■ TASK STATEMENT
Your answer should be the number of lines in the listing that hold the string "users", with no other words.

■ INPUT MATERIAL
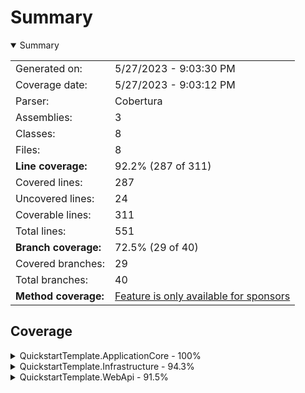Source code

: # Summary
<details open><summary>Summary</summary>

|||
|:---|:---|
| Generated on: | 5/27/2023 - 9:03:30 PM |
| Coverage date: | 5/27/2023 - 9:03:12 PM |
| Parser: | Cobertura |
| Assemblies: | 3 |
| Classes: | 8 |
| Files: | 8 |
| **Line coverage:** | 92.2% (287 of 311) |
| Covered lines: | 287 |
| Uncovered lines: | 24 |
| Coverable lines: | 311 |
| Total lines: | 551 |
| **Branch coverage:** | 72.5% (29 of 40) |
| Covered branches: | 29 |
| Total branches: | 40 |
| **Method coverage:** | [Feature is only available for sponsors](https://reportgenerator.io/pro) |

</details>

## Coverage
<details><summary>QuickstartTemplate.ApplicationCore - 100%</summary>

|**Name**|**Line**|**Branch**|
|:---|---:|---:|
|**QuickstartTemplate.ApplicationCore**|**100%**|****|
|QuickstartTemplate.ApplicationCore.ApplicationCoreSetup|100%||

</details>
<details><summary>QuickstartTemplate.Infrastructure - 94.3%</summary>

|**Name**|**Line**|**Branch**|
|:---|---:|---:|
|**QuickstartTemplate.Infrastructure**|**94.3%**|**73.5%**|
|QuickstartTemplate.Infrastructure.Common.GlobalHttpMessageHandlerBuilderFil<br/>ter|100%||
|QuickstartTemplate.Infrastructure.DbContexts.ProjectDbContext|91.4%|73.5%|
|QuickstartTemplate.Infrastructure.InfrastructureSetup|100%||

</details>
<details><summary>QuickstartTemplate.WebApi - 91.5%</summary>

|**Name**|**Line**|**Branch**|
|:---|---:|---:|
|**QuickstartTemplate.WebApi**|**91.5%**|**66.6%**|
|Program|100%||
|QuickstartTemplate.WebApi.Controllers.WeatherForecastController|0%||
|QuickstartTemplate.WebApi.Startup|99%|66.6%|
|QuickstartTemplate.WebApi.WeatherForecast|0%||

</details>
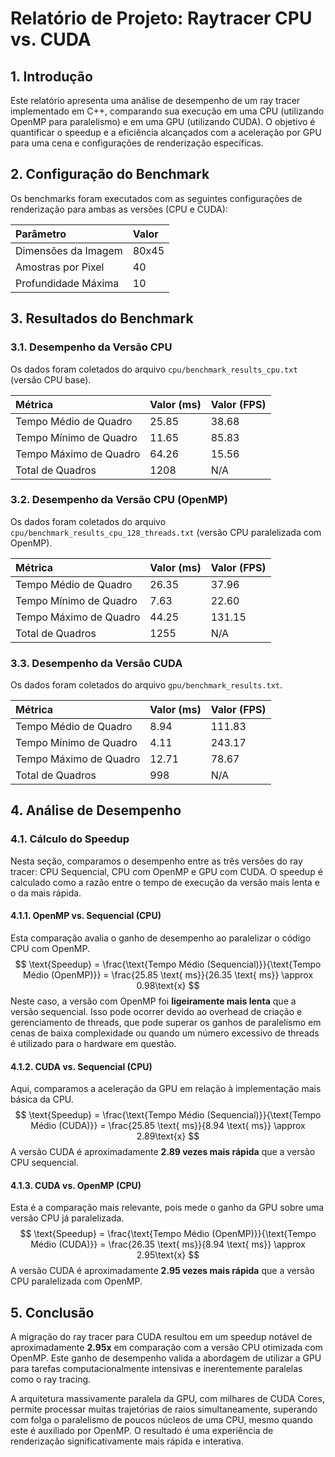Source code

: # Relatório de Projeto: Raytracer CPU vs. CUDA

## 1. Introdução
Este relatório apresenta uma análise de desempenho de um ray tracer implementado em C++, comparando sua execução em uma CPU (utilizando OpenMP para paralelismo) e em uma GPU (utilizando CUDA). O objetivo é quantificar o speedup e a eficiência alcançados com a aceleração por GPU para uma cena e configurações de renderização específicas.

## 2. Configuração do Benchmark
Os benchmarks foram executados com as seguintes configurações de renderização para ambas as versões (CPU e CUDA):

| Parâmetro           | Valor   |
| :------------------ | :------ |
| Dimensões da Imagem | 80x45   |
| Amostras por Pixel  | 40      |
| Profundidade Máxima | 10      |

## 3. Resultados do Benchmark

### 3.1. Desempenho da Versão CPU

Os dados foram coletados do arquivo `cpu/benchmark_results_cpu.txt` (versão CPU base).

| Métrica                 | Valor (ms) | Valor (FPS) |
| :---------------------- | :--------- | :---------- |
| Tempo Médio de Quadro   | 25.85      | 38.68       |
| Tempo Mínimo de Quadro  | 11.65      | 85.83       |
| Tempo Máximo de Quadro  | 64.26      | 15.56       |
| Total de Quadros        | 1208       | N/A         |

### 3.2. Desempenho da Versão CPU (OpenMP)

Os dados foram coletados do arquivo `cpu/benchmark_results_cpu_128_threads.txt` (versão CPU paralelizada com OpenMP).

| Métrica                 | Valor (ms) | Valor (FPS) |
| :---------------------- | :--------- | :---------- |
| Tempo Médio de Quadro   | 26.35      | 37.96       |
| Tempo Mínimo de Quadro  | 7.63       | 22.60       |
| Tempo Máximo de Quadro  | 44.25      | 131.15      |
| Total de Quadros        | 1255       | N/A         |

### 3.3. Desempenho da Versão CUDA

Os dados foram coletados do arquivo `gpu/benchmark_results.txt`.

| Métrica                 | Valor (ms) | Valor (FPS) |
| :---------------------- | :--------- | :---------- |
| Tempo Médio de Quadro   | 8.94       | 111.83      |
| Tempo Mínimo de Quadro  | 4.11       | 243.17      |
| Tempo Máximo de Quadro  | 12.71      | 78.67       |
| Total de Quadros        | 998        | N/A         |

## 4. Análise de Desempenho

### 4.1. Cálculo do Speedup

Nesta seção, comparamos o desempenho entre as três versões do ray tracer: CPU Sequencial, CPU com OpenMP e GPU com CUDA. O speedup é calculado como a razão entre o tempo de execução da versão mais lenta e o da mais rápida.

#### 4.1.1. OpenMP vs. Sequencial (CPU)
Esta comparação avalia o ganho de desempenho ao paralelizar o código CPU com OpenMP.
$$ \text{Speedup} = \frac{\text{Tempo Médio (Sequencial)}}{\text{Tempo Médio (OpenMP)}} = \frac{25.85 \text{ ms}}{26.35 \text{ ms}} \approx 0.98\text{x} $$
Neste caso, a versão com OpenMP foi **ligeiramente mais lenta** que a versão sequencial. Isso pode ocorrer devido ao overhead de criação e gerenciamento de threads, que pode superar os ganhos de paralelismo em cenas de baixa complexidade ou quando um número excessivo de threads é utilizado para o hardware em questão.

#### 4.1.2. CUDA vs. Sequencial (CPU)
Aqui, comparamos a aceleração da GPU em relação à implementação mais básica da CPU.
$$ \text{Speedup} = \frac{\text{Tempo Médio (Sequencial)}}{\text{Tempo Médio (CUDA)}} = \frac{25.85 \text{ ms}}{8.94 \text{ ms}} \approx 2.89\text{x} $$
A versão CUDA é aproximadamente **2.89 vezes mais rápida** que a versão CPU sequencial.

#### 4.1.3. CUDA vs. OpenMP (CPU)
Esta é a comparação mais relevante, pois mede o ganho da GPU sobre uma versão CPU já paralelizada.
$$ \text{Speedup} = \frac{\text{Tempo Médio (OpenMP)}}{\text{Tempo Médio (CUDA)}} = \frac{26.35 \text{ ms}}{8.94 \text{ ms}} \approx 2.95\text{x} $$
A versão CUDA é aproximadamente **2.95 vezes mais rápida** que a versão CPU paralelizada com OpenMP.

## 5. Conclusão

A migração do ray tracer para CUDA resultou em um speedup notável de aproximadamente **2.95x** em comparação com a versão CPU otimizada com OpenMP. Este ganho de desempenho valida a abordagem de utilizar a GPU para tarefas computacionalmente intensivas e inerentemente paralelas como o ray tracing.

A arquitetura massivamente paralela da GPU, com milhares de CUDA Cores, permite processar muitas trajetórias de raios simultaneamente, superando com folga o paralelismo de poucos núcleos de uma CPU, mesmo quando este é auxiliado por OpenMP. O resultado é uma experiência de renderização significativamente mais rápida e interativa.

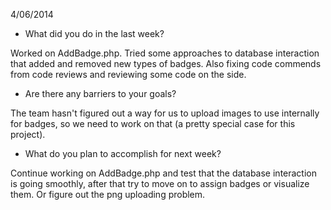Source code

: 4/06/2014

- What did you do in the last week?

Worked on AddBadge.php. Tried some approaches to database interaction that added and removed new types of badges. Also fixing code commends from code reviews and reviewing some code on the side.

- Are there any barriers to your goals?

The team hasn't figured out a way for us to upload images to use internally for badges, so we need to work on that (a pretty special case for this project).

- What do you plan to accomplish for next week?

Continue working on AddBadge.php and test that the database interaction is going smoothly, after that try to move on to assign badges or visualize them. Or figure out the png uploading problem.

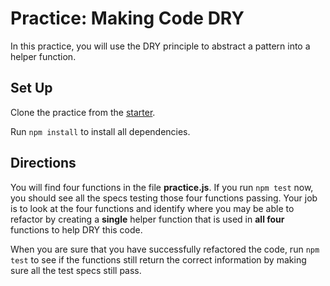 # Practice: Making Code DRY

In this practice, you will use the DRY principle to abstract a pattern into a
helper function.

## Set Up

Clone the practice from the [starter].

Run `npm install` to install all dependencies.

## Directions

You will find four functions in the file __practice.js__. If you run `npm test`
now, you should see all the specs testing those four functions passing. Your job
is to look at the four functions and identify where you may be able to refactor
by creating a **single** helper function that is used in **all four** functions to help DRY
this code.

When you are sure that you have successfully refactored the code, run `npm test`
to see if the functions still return the correct information by making sure all
the test specs still pass.

[starter]: https://github.com/appacademy/practice-for-week-04-DRY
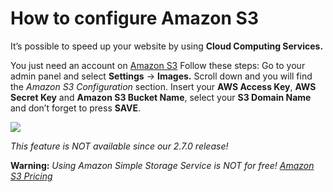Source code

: # How to configure Amazon S3

It’s possible to speed up your website by using **Cloud Computing Services.**

You just need an account on  [Amazon S3](https://aws.amazon.com/s3/)  Follow these steps:
Go to your admin panel and select  **Settings**  ->  **Images.**
 Scroll down and you will find the  _Amazon S3 Configuration_  section. Insert your  **AWS Access Key**,  **AWS Secret Key**  and  **Amazon S3 Bucket Name**,  select your  **S3 Domain Name**  and don’t forget to press  **SAVE**.

![](https://raw.githubusercontent.com/yclas/guides/master/images/Amazons3_1.png)

*This feature is  NOT  available since our 2.7.0 release!*

**Warning:**  _Using Amazon Simple Storage Service is NOT for free!  [Amazon S3 Pricing](https://aws.amazon.com/s3/pricing/)_
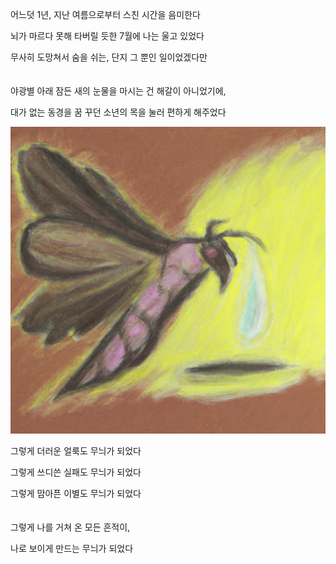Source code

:어느덧 1년, 지난 여름으로부터 스친 시간을 음미한다

뇌가 마르다 못해 타버릴 듯한 7월에 나는 울고 있었다

무사히 도망쳐서 숨을 쉬는, 단지 그 뿐인 일이었겠다만
<br/>
<br/>
<br/>
야광별 아래 잠든 새의 눈물을 마시는 건 해갈이 아니었기에,

대가 없는 동경을 꿈 꾸던 소년의 목을 눌러 편하게 해주었다

<p align="center">
 <img src = "./0.jpg">
</p>

그렇게 더러운 얼룩도 무늬가 되었다

그렇게 쓰디쓴 실패도 무늬가 되었다

그렇게 맘아픈 이별도 무늬가 되었다
<br/>
<br/>
<br/>
그렇게 나를 거쳐 온 모든 흔적이,

나로 보이게 만드는 무늬가 되었다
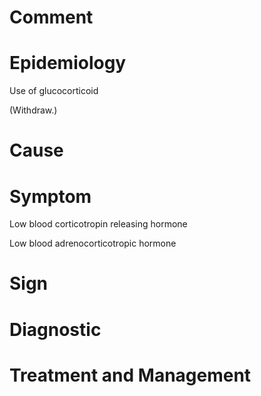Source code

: # Comment

# Epidemiology

Use of glucocorticoid

(Withdraw.)

# Cause

# Symptom

Low blood corticotropin releasing hormone

Low blood adrenocorticotropic hormone

# Sign

# Diagnostic

# Treatment and Management
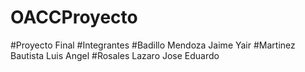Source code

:# OACCProyecto
#Proyecto Final
#Integrantes
#Badillo Mendoza Jaime Yair
#Martinez Bautista Luis Angel
#Rosales Lazaro Jose Eduardo

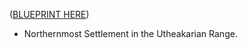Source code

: ([BLUEPRINT HERE](https://www.fantasytowngenerator.com/user/settlements/7ef36bfd-3461-4c72-a9fa-59ac1c07afef))

- Northernmost Settlement in the Utheakarian Range.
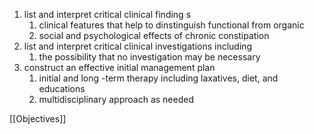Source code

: 1. list and interpret critical clinical finding s
	1. clinical features that help to dinstinguish functional from organic 
	2. social and psychological effects of chronic constipation 
2. list and interpret critical clinical investigations including 
	1. the possibility that no investigation may be necessary 
3. construct an effective initial management plan 
	1. initial and long -term therapy including laxatives, diet, and educations 
	2. multidisciplinary approach as needed 

[[Objectives]]


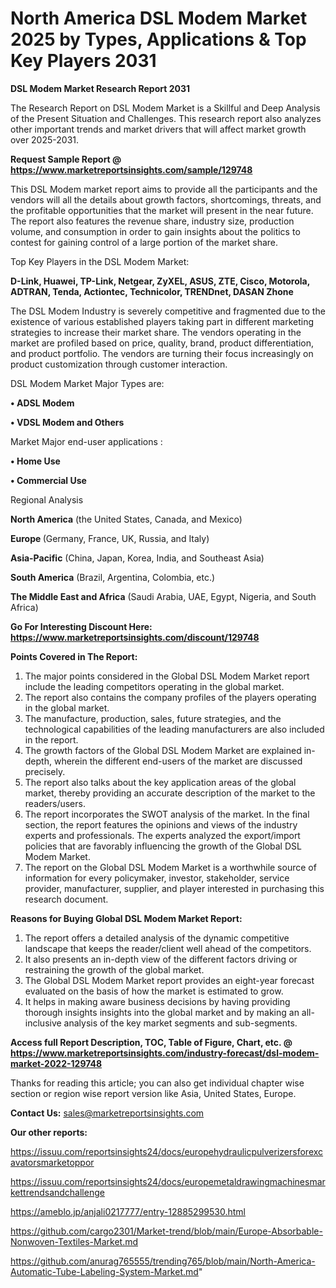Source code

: # North America DSL Modem Market 2025 by Types, Applications & Top Key Players 2031

<strong>DSL Modem Market Research Report 2031</strong>

The Research Report on DSL Modem Market is a Skillful and Deep Analysis of the Present Situation and Challenges. This research report also analyzes other important trends and market drivers that will affect market growth over 2025-2031.

<strong>Request Sample Report @ <a href=https://www.marketreportsinsights.com/sample/129748>https://www.marketreportsinsights.com/sample/129748</a></strong>

This DSL Modem market report aims to provide all the participants and the vendors will all the details about growth factors, shortcomings, threats, and the profitable opportunities that the market will present in the near future. The report also features the revenue share, industry size, production volume, and consumption in order to gain insights about the politics to contest for gaining control of a large portion of the market share.

Top Key Players in the DSL Modem Market:

<strong>D-Link, Huawei, TP-Link, Netgear, ZyXEL, ASUS, ZTE, Cisco, Motorola, ADTRAN, Tenda, Actiontec, Technicolor, TRENDnet, DASAN Zhone</strong>

The DSL Modem Industry is severely competitive and fragmented due to the existence of various established players taking part in different marketing strategies to increase their market share. The vendors operating in the market are profiled based on price, quality, brand, product differentiation, and product portfolio. The vendors are turning their focus increasingly on product customization through customer interaction.

DSL Modem Market Major Types are:

<strong>• ADSL Modem

• VDSL Modem and Others</strong>

Market Major end-user applications :

<strong>• Home Use

• Commercial Use</strong>

Regional Analysis

</u><strong><b>North America</b></strong> (the United States, Canada, and Mexico)

<strong><b>Europe </b></strong>(Germany, France, UK, Russia, and Italy)

<strong><b>Asia-Pacific</b></strong> (China, Japan, Korea, India, and Southeast Asia)

<strong><b>South America</b></strong> (Brazil, Argentina, Colombia, etc.)

<strong><b>The Middle East and Africa</b></strong> (Saudi Arabia, UAE, Egypt, Nigeria, and South Africa)

<strong>Go For Interesting Discount Here: <a href=https://www.marketreportsinsights.com/discount/129748>https://www.marketreportsinsights.com/discount/129748</a></strong>

<strong>Points Covered in The Report:</strong>
<ol>
  <li>The major points considered in the Global DSL Modem Market report include the leading competitors operating in the global market.</li>
  <li>The report also contains the company profiles of the players operating in the global market.</li>
  <li>The manufacture, production, sales, future strategies, and the technological capabilities of the leading manufacturers are also included in the report.</li>
  <li>The growth factors of the Global DSL Modem Market are explained in-depth, wherein the different end-users of the market are discussed precisely.</li>
  <li>The report also talks about the key application areas of the global market, thereby providing an accurate description of the market to the readers/users.</li>
  <li>The report incorporates the SWOT analysis of the market. In the final section, the report features the opinions and views of the industry experts and professionals. The experts analyzed the export/import policies that are favorably influencing the growth of the Global DSL Modem Market.</li>
  <li>The report on the Global DSL Modem Market is a worthwhile source of information for every policymaker, investor, stakeholder, service provider, manufacturer, supplier, and player interested in purchasing this research document.</li>
</ol>
<strong>Reasons for Buying Global DSL Modem Market Report:</strong>

<ol>
  <li>The report offers a detailed analysis of the dynamic competitive landscape that keeps the reader/client well ahead of the competitors.</li>
  <li>It also presents an in-depth view of the different factors driving or restraining the growth of the global market.</li>
  <li>The Global DSL Modem Market report provides an eight-year forecast evaluated on the basis of how the market is estimated to grow.</li>
  <li>It helps in making aware business decisions by having providing thorough insights insights into the global market and by making an all-inclusive analysis of the key market segments and sub-segments.</li>
</ol>
<strong>Access full Report Description, TOC, Table of Figure, Chart, etc. @ <a href=https://www.marketreportsinsights.com/industry-forecast/dsl-modem-market-2022-129748>https://www.marketreportsinsights.com/industry-forecast/dsl-modem-market-2022-129748</a></strong>


Thanks for reading this article; you can also get individual chapter wise section or region wise report version like Asia, United States, Europe.

<strong>Contact Us:</strong>
sales@marketreportsinsights.com

<strong>Our other reports:</strong>

<a href=https://issuu.com/reportsinsights24/docs/europehydraulicpulverizersforexcavatorsmarketoppor>https://issuu.com/reportsinsights24/docs/europehydraulicpulverizersforexcavatorsmarketoppor</a>

<a href=https://issuu.com/reportsinsights24/docs/europemetaldrawingmachinesmarkettrendsandchallenge>https://issuu.com/reportsinsights24/docs/europemetaldrawingmachinesmarkettrendsandchallenge</a>

<a href=https://ameblo.jp/anjali0217777/entry-12885299530.html>https://ameblo.jp/anjali0217777/entry-12885299530.html</a>

<a href=https://github.com/cargo2301/Market-trend/blob/main/Europe-Absorbable-Nonwoven-Textiles-Market.md>https://github.com/cargo2301/Market-trend/blob/main/Europe-Absorbable-Nonwoven-Textiles-Market.md</a>

<a href=https://github.com/anurag765555/trending765/blob/main/North-America-Automatic-Tube-Labeling-System-Market.md>https://github.com/anurag765555/trending765/blob/main/North-America-Automatic-Tube-Labeling-System-Market.md</a>"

■ ANSWER BELOW
2